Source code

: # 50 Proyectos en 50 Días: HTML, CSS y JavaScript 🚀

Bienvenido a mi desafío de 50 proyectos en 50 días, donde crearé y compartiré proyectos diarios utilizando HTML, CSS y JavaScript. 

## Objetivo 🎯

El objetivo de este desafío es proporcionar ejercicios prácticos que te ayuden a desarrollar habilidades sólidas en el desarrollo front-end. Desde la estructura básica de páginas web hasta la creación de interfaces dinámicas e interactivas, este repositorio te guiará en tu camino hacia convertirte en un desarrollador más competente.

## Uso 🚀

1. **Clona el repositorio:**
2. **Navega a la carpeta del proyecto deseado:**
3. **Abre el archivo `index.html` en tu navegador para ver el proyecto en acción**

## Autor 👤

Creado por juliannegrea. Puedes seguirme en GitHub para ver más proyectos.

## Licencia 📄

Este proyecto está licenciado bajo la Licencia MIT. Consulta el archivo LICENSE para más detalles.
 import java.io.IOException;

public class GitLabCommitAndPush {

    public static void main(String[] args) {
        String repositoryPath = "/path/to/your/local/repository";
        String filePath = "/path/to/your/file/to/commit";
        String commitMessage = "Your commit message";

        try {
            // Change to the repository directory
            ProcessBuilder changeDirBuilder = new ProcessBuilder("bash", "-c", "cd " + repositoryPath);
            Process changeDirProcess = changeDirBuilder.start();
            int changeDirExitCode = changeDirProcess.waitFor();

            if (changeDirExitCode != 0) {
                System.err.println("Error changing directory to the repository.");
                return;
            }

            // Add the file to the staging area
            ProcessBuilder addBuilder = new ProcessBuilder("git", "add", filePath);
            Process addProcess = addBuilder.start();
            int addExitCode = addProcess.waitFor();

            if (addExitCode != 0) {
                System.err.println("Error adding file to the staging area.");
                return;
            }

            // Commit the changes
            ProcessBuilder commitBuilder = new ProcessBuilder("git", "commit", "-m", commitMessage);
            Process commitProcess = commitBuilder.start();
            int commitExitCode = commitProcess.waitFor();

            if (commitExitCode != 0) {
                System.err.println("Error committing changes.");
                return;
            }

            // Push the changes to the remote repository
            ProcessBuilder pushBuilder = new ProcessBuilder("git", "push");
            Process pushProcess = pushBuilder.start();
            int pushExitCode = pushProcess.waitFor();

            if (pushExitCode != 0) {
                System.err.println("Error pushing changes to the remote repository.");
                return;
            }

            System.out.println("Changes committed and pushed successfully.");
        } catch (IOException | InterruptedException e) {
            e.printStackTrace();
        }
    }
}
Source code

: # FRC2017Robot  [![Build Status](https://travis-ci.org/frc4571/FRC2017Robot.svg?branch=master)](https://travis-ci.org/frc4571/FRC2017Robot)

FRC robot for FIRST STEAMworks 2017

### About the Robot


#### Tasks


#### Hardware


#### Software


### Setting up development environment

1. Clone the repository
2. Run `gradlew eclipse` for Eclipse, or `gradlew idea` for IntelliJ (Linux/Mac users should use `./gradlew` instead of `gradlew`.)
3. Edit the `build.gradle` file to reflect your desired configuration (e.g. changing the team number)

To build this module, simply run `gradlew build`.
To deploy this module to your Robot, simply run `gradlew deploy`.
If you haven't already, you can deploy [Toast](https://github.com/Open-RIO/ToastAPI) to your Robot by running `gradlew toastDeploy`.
---
**WHAT YOU ARE ASKED TO DO**
Number of lines above that include "commitMessage": state it and nothing else.

**ANSWER TO THIS EXERCISE**
2